** Given records follows **

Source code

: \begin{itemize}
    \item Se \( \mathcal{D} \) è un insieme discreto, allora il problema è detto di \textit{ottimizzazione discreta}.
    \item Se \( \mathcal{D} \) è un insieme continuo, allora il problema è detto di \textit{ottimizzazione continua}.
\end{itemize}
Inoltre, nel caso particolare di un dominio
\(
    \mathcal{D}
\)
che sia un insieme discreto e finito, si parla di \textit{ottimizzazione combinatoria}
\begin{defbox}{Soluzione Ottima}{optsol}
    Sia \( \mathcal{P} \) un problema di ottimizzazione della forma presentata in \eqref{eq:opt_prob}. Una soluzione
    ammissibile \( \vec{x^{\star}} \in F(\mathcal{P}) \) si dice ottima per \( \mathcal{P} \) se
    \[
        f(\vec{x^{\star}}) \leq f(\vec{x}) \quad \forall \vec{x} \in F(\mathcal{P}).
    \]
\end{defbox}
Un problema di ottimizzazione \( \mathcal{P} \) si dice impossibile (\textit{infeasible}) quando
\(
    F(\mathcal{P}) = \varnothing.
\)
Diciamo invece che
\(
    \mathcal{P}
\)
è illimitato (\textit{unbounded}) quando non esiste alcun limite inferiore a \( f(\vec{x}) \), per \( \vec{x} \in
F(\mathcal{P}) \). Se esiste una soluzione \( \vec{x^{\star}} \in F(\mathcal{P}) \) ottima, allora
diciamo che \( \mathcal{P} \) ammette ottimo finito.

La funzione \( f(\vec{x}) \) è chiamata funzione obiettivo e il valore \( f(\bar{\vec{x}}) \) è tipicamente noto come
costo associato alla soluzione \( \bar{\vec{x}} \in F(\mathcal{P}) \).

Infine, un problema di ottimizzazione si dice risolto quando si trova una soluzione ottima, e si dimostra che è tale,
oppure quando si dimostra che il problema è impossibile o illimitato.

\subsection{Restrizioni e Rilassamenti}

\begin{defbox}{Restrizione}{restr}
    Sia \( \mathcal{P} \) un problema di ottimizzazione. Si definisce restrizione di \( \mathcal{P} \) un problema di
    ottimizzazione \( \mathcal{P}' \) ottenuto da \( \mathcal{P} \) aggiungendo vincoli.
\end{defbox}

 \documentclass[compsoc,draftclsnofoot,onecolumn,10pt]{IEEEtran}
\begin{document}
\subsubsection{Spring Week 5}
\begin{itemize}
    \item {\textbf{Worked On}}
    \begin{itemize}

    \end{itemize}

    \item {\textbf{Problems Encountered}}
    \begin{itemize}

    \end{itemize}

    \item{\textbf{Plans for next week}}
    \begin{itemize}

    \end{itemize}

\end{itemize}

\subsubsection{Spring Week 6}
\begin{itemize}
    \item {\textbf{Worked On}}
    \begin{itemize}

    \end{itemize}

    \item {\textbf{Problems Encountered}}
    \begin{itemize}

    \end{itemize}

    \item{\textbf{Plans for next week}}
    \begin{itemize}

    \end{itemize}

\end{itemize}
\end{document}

** End of Given records **

Goal of the exercise: Please find, in the entries above, every line where "esiste" occurs, and copy it.

Response to the exercise:
è illimitato (\textit{unbounded}) quando non esiste alcun limite inferiore a \( f(\vec{x}) \), per \( \vec{x} \in
F(\mathcal{P}) \). Se esiste una soluzione \( \vec{x^{\star}} \in F(\mathcal{P}) \) ottima, allora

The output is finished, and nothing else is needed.